Le dispositif des premières et uniques conclusions d'appelant adressées à la cour contient un chef par lequel il est demandé d'infirmer le jugement en toutes ses dispositions pour violation des dispositions de l'article 111-6 (L.111-6) du code de l'organisation judiciaire et deux chefs tendant à voir prononcer la nullité du jugement faute de mise en cause de Mme [Z] [C] de première part, et en ce qu'il a prorogé rétroactivement au 17 juin 2022 la mission du mandataire successoral de seconde part.
Les demandes d'infirmation et d'annulation du jugement ne sont pas hiérarchisées, dans le sens que l'une n'est pas présentée à titre principal et l'autre à titre subsidiaire.
Or, l'annulation du jugement ayant pour effet de le mettre à néant, celui-ci ne saurait être réformé ; ainsi, il ne peut être demandé à la fois l'infirmation du jugement et sa nullité ; la cour commettrait un excès de pouvoir si, après avoir annulé un jugement, elle l'infirmait ou le confirmait.
La cour qui n'a pas à faire un choix dans les prétentions de l'appelant, constate que l'objet de l'appel ne pouvant pas être déterminé, elle n'est saisie d'aucune demande.
Aux termes de l'article 559 du code de procédure civile, en cas d'appel principal dilatoire ou abusif, l'appelant peut être condamné à une amende civile d'un maximum de 10 000 € sans préjudice des dommages-intérêts qui lui seraient réclamés.
Outre son absence d'objet, l'appel de M. [D] [C] est vain puisque la mission de Me [W] [U] a été prorogée par un jugement du 7 mars 2024 jusqu'au 17 juin 2025. La poursuite de cet appel dénué d'objet et vain constitue un abus de la part de M. [D] [C] d'ester en justice. Partant, il convient de le condamner en application de l'article 559 du code de procédure civile à une amende civile de 3 000 €.

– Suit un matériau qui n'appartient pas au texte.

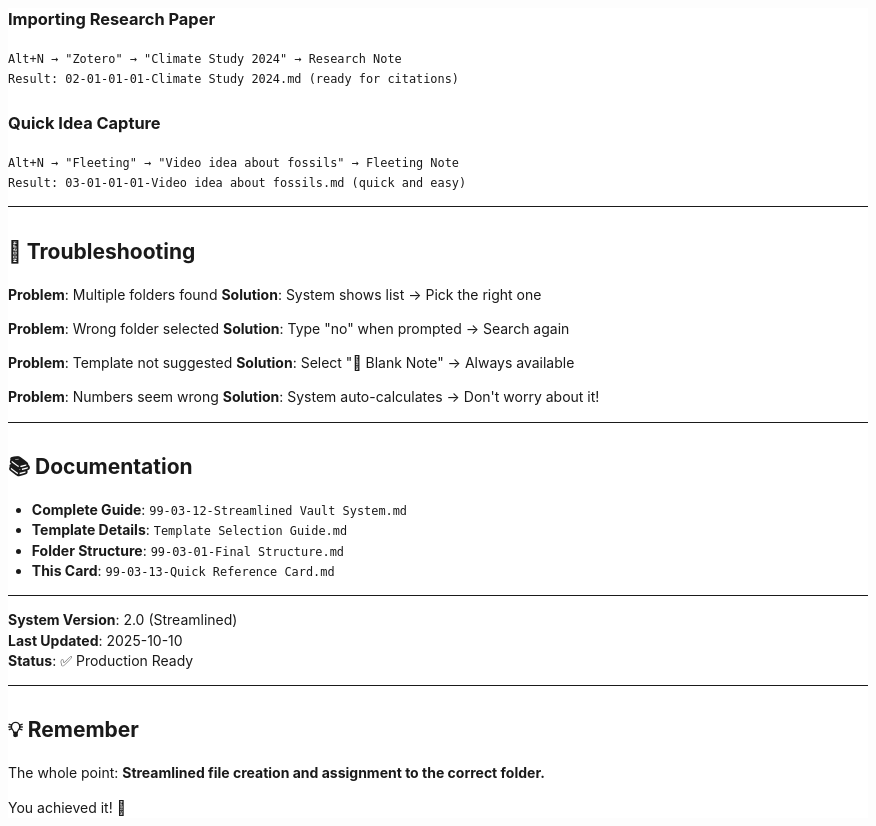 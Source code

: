 ### Importing Research Paper
```
Alt+N → "Zotero" → "Climate Study 2024" → Research Note
Result: 02-01-01-01-Climate Study 2024.md (ready for citations)
```

### Quick Idea Capture
```
Alt+N → "Fleeting" → "Video idea about fossils" → Fleeting Note
Result: 03-01-01-01-Video idea about fossils.md (quick and easy)
```

---

## 🔧 Troubleshooting

**Problem**: Multiple folders found
**Solution**: System shows list → Pick the right one

**Problem**: Wrong folder selected
**Solution**: Type "no" when prompted → Search again

**Problem**: Template not suggested
**Solution**: Select "📄 Blank Note" → Always available

**Problem**: Numbers seem wrong
**Solution**: System auto-calculates → Don't worry about it!

---

## 📚 Documentation

- **Complete Guide**: `99-03-12-Streamlined Vault System.md`
- **Template Details**: `Template Selection Guide.md`
- **Folder Structure**: `99-03-01-Final Structure.md`
- **This Card**: `99-03-13-Quick Reference Card.md`

---

**System Version**: 2.0 (Streamlined)  
**Last Updated**: 2025-10-10  
**Status**: ✅ Production Ready

---

## 💡 Remember

The whole point: **Streamlined file creation and assignment to the correct folder.**

You achieved it! 🎉
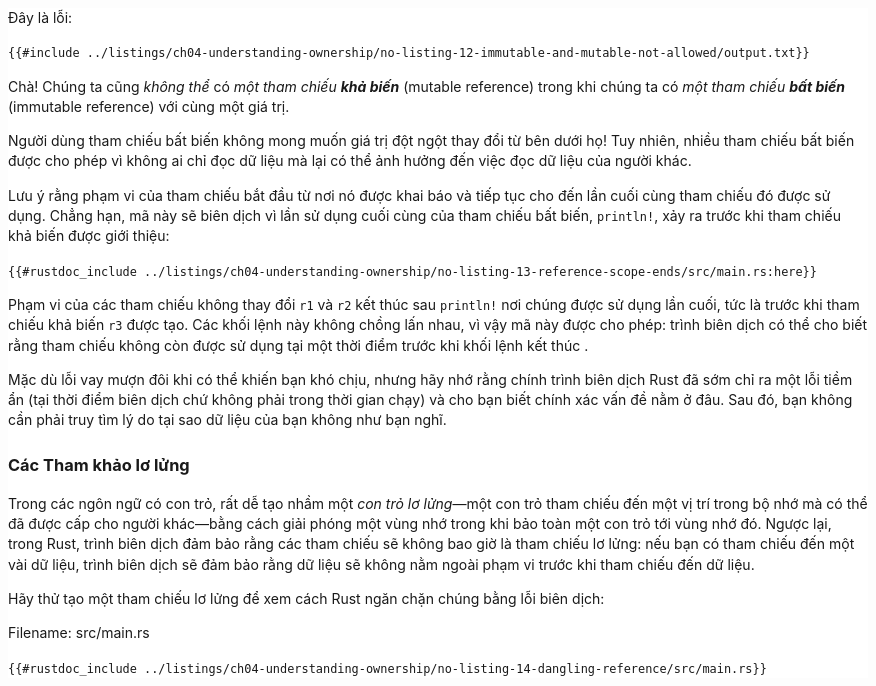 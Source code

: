 Đây là lỗi: 

```console
{{#include ../listings/ch04-understanding-ownership/no-listing-12-immutable-and-mutable-not-allowed/output.txt}}
```

Chà! Chúng ta cũng *không thể* có *một tham chiếu __khả biến__* (mutable
reference) trong khi chúng ta có *một tham chiếu __bất biến__* (immutable
reference) với cùng một giá trị.

Người dùng tham chiếu bất biến không mong muốn giá trị đột ngột thay đổi từ bên
dưới họ! Tuy nhiên, nhiều tham chiếu bất biến được cho phép vì không ai chỉ đọc
dữ liệu mà lại có thể ảnh hưởng đến việc đọc dữ liệu của người khác.

Lưu ý rằng phạm vi của tham chiếu bắt đầu từ nơi nó được khai báo và tiếp tục
cho đến lần cuối cùng tham chiếu đó được sử dụng. Chẳng hạn, mã này sẽ biên dịch
vì lần sử dụng cuối cùng của tham chiếu bất biến, `println!`, xảy ra trước khi
tham chiếu khả biến được giới thiệu:

```rust,edition2021
{{#rustdoc_include ../listings/ch04-understanding-ownership/no-listing-13-reference-scope-ends/src/main.rs:here}}
```

Phạm vi của các tham chiếu không thay đổi `r1` và `r2` kết thúc sau `println!`
nơi chúng được sử dụng lần cuối, tức là trước khi tham chiếu khả biến `r3` được
tạo. Các khối lệnh này không chồng lấn nhau, vì vậy mã này được cho phép: trình
biên dịch có thể cho biết rằng tham chiếu không còn được sử dụng tại một thời
điểm trước khi khối lệnh kết thúc .

Mặc dù lỗi vay mượn đôi khi có thể khiến bạn khó chịu, nhưng hãy nhớ rằng chính
trình biên dịch Rust đã sớm chỉ ra một lỗi tiềm ẩn (tại thời điểm biên dịch chứ
không phải trong thời gian chạy) và cho bạn biết chính xác vấn đề nằm ở đâu. Sau
đó, bạn không cần phải truy tìm lý do tại sao dữ liệu của bạn không như bạn
nghĩ.

### Các Tham khảo lơ lửng

Trong các ngôn ngữ có con trỏ, rất dễ tạo nhầm một *con trỏ lơ lửng*—một con trỏ
tham chiếu đến một vị trí trong bộ nhớ mà có thể đã được cấp cho người khác—bằng
cách giải phóng một vùng nhớ trong khi bảo toàn một con trỏ tới vùng nhớ đó.
Ngược lại, trong Rust, trình biên dịch đảm bảo rằng các tham chiếu sẽ không bao
giờ là tham chiếu lơ lửng: nếu bạn có tham chiếu đến một vài dữ liệu, trình biên
dịch sẽ đảm bảo rằng dữ liệu sẽ không nằm ngoài phạm vi trước khi tham chiếu đến
dữ liệu.

Hãy thử tạo một tham chiếu lơ lửng để xem cách Rust ngăn chặn chúng bằng lỗi
biên dịch:


<span class="filename">Filename: src/main.rs</span>

```rust,ignore,does_not_compile
{{#rustdoc_include ../listings/ch04-understanding-ownership/no-listing-14-dangling-reference/src/main.rs}}
```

Echouant en son appel, M. [D] [C] en supportera les dépens.
Succombant aux dépens, il sera condamné à payer à Me [W] [U] et au syndicat des copropriétaires de l'immeuble du [Adresse 10] la somme de 3 000 € au titre de l'article 700 du code de procédure civile.
PAR CES MOTIFS
La cour statuant publiquement par arrêt contradictoire et dans les limites de l'appel,
Déclare l'appel dénué d'objet ;
Condamne M. [D] [C] à une amende civile d'un montant de 3 000 € ;
Condamne M. [D] [C] à payer à Me [W] [U] prise en sa qualité de mandataire successoral à la succession de [I] [C] la somme de 3 000 € au titre de l'article 700 du code de procédure civile et la même somme au syndicat des copropriétaires de l'immeuble du [Adresse 10] à [Localité 14] ;
Condamne M. [D] [C] aux dépens d'appel.